Preparing Apples

Preparing Apples

David Sparks Ph.D.
David Sparks Ph.D.
Quintin Snook is still an apple producer and is wasting no time taking advantage of a long awaited sunny warm day trimming his golden delicious apple trees. “You get the water sprouts off And then you kind of look at the tree and you try to cut your way into it and then you open up the inside of the tree and let light in for the apples and you open it up so you can kind of get in here to pick. If you had all these branches out here then you're fighting your way.”

 

Along with the yellow apples Snook will have a peach and cherry crop if all goes well this spring. Whether these things bloom out and then they freeze. Well it's not going to be good. But

over here we're kind of protected. You don't get that early morning sun and that sun goes down in the spring soon. So this is kind of a shady little strip.

 

With spring coming on, Like all farmers Snook is the eternal optimist. Take care of your crop and come fall.
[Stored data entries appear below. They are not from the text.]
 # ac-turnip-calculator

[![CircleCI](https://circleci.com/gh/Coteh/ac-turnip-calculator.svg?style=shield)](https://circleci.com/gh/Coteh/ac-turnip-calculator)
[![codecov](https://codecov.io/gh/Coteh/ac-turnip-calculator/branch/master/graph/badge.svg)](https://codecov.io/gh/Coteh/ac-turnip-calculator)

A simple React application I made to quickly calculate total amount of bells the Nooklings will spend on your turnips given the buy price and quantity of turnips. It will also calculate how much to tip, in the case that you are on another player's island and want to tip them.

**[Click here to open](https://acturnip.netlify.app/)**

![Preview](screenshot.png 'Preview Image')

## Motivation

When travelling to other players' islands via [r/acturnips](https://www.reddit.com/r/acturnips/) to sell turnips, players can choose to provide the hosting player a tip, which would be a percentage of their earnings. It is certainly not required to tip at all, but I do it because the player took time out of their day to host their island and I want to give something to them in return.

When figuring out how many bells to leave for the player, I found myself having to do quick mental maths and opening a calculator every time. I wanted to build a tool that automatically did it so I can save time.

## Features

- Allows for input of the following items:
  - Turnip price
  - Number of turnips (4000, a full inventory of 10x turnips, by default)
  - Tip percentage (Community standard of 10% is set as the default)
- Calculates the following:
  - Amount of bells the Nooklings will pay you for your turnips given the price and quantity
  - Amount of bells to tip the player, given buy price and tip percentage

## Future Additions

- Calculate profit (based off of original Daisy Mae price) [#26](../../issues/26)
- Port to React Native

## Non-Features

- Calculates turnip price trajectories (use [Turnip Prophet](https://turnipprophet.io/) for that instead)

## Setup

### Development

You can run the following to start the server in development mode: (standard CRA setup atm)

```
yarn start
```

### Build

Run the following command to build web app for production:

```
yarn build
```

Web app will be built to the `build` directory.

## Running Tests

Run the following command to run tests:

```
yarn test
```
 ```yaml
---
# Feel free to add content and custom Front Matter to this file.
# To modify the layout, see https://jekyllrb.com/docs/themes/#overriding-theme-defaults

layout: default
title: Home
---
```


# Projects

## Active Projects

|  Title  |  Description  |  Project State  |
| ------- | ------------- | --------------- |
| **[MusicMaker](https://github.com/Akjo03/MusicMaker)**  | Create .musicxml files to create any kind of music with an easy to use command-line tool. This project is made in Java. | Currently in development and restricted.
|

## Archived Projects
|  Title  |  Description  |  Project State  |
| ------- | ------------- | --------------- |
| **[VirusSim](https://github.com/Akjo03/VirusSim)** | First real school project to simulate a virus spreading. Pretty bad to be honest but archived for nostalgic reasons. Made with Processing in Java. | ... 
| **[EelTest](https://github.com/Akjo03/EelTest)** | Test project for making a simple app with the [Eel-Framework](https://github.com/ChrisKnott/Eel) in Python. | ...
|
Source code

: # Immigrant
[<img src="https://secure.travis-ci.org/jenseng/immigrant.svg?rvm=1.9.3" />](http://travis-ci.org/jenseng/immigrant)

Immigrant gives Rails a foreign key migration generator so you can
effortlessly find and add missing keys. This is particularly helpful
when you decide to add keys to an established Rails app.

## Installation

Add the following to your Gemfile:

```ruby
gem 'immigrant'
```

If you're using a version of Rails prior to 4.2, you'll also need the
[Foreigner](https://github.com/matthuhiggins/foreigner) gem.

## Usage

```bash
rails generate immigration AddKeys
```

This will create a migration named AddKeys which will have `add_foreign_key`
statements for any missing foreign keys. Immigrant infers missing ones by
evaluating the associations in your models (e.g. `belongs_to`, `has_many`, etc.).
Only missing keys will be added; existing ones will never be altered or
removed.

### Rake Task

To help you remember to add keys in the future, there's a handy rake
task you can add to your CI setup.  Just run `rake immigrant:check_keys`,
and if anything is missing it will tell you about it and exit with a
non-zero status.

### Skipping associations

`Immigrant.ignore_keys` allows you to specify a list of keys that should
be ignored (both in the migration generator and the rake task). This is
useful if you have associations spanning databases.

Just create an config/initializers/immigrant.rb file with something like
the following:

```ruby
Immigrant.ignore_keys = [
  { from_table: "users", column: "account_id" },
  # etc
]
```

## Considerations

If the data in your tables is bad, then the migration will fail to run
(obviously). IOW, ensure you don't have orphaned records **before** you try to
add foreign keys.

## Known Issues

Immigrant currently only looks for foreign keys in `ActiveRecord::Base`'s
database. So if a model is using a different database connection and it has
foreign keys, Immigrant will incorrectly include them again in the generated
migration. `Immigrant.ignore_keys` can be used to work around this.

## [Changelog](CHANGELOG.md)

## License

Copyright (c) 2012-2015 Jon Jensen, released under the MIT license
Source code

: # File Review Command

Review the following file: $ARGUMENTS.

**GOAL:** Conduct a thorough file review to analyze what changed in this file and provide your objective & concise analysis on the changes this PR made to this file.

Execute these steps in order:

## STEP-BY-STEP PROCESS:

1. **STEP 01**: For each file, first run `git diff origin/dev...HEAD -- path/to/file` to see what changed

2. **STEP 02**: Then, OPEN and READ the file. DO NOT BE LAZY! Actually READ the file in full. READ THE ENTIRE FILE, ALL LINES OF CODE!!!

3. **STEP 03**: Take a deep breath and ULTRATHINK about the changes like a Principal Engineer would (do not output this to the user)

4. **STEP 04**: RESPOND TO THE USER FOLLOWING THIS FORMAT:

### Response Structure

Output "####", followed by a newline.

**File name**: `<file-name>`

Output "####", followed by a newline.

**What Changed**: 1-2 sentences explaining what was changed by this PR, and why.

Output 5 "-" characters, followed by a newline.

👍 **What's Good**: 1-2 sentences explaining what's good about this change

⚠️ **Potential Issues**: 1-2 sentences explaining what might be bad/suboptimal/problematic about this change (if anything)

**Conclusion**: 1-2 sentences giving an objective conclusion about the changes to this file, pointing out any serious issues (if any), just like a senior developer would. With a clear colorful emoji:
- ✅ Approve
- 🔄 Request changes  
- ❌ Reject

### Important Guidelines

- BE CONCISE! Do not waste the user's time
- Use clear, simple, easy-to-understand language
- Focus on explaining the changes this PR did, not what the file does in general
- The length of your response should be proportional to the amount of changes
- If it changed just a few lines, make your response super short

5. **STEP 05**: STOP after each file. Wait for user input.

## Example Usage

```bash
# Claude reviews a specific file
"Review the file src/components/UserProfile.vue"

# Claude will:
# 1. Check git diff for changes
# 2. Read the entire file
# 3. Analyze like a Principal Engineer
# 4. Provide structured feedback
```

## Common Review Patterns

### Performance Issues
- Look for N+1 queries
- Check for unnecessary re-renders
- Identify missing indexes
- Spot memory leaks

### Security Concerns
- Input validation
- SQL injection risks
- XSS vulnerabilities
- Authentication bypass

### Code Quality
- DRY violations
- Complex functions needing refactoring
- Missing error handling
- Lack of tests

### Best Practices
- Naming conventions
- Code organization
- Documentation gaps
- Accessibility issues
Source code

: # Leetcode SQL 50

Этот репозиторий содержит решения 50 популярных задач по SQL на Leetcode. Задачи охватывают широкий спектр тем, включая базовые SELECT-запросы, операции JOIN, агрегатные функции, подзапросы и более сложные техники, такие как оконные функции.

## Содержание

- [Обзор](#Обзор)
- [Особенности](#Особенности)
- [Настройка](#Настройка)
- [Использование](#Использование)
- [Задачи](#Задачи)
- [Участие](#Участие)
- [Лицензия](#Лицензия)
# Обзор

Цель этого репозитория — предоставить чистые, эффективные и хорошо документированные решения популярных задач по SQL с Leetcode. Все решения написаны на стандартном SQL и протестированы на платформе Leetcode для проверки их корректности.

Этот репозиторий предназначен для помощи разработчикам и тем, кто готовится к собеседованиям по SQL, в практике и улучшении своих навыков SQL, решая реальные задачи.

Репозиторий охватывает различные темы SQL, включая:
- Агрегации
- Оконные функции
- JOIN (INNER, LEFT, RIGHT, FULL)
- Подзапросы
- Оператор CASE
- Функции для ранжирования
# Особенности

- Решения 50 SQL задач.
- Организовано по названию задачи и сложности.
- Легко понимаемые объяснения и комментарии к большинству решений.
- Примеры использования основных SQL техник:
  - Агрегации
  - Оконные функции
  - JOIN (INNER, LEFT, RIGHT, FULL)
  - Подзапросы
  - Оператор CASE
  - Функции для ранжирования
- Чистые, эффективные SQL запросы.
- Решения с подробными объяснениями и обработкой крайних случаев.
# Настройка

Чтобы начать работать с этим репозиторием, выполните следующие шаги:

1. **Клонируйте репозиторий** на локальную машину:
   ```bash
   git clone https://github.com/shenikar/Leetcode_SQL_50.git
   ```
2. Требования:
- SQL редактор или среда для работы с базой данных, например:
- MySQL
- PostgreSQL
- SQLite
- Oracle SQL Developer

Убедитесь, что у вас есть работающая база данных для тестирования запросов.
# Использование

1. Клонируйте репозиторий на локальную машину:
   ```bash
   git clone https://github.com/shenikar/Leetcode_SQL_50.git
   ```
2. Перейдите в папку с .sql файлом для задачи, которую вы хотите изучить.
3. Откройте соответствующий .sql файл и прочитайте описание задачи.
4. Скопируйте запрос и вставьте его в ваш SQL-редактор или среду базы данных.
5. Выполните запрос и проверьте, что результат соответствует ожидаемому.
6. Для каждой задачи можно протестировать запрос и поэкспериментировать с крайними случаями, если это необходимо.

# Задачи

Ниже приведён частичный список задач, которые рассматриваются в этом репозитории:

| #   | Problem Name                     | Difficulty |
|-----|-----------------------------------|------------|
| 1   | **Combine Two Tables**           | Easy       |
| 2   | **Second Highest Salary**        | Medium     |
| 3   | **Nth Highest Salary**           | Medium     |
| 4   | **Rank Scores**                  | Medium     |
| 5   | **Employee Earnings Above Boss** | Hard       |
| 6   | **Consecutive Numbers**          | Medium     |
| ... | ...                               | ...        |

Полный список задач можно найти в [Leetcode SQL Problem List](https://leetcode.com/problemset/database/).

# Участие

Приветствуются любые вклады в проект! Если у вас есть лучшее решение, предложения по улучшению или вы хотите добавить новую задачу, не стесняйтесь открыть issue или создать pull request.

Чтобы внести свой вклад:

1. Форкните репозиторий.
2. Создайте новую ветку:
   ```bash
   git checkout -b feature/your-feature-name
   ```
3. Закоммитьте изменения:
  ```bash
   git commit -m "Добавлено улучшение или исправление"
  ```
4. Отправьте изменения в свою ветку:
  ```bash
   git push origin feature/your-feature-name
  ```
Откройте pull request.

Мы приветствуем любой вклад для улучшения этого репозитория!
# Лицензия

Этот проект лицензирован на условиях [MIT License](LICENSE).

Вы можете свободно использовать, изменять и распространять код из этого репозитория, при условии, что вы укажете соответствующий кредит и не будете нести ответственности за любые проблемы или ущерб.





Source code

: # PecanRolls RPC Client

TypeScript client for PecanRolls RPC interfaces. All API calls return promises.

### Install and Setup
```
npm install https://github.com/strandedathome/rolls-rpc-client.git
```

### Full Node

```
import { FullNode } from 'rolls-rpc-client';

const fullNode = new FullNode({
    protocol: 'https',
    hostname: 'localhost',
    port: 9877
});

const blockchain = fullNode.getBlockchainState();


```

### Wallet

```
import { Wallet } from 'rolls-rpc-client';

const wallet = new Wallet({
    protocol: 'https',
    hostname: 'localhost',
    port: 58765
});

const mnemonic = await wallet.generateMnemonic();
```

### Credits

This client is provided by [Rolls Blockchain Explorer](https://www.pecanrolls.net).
All will be good. “These will bloom in mid-April and then we'll get our apples and then we'll come through usually first part of July, end of June.

Then I'm gonna come through and thin the apples off. And then after that you just water and mow and come third week in September. Around there's it’s time to pick apples.

 

With snow finally in the rearview mirror and green up beginning farmers in the Treasure Valley appear to be two to three weeks ahead of farmers elsewhere in Idaho still buried in snow.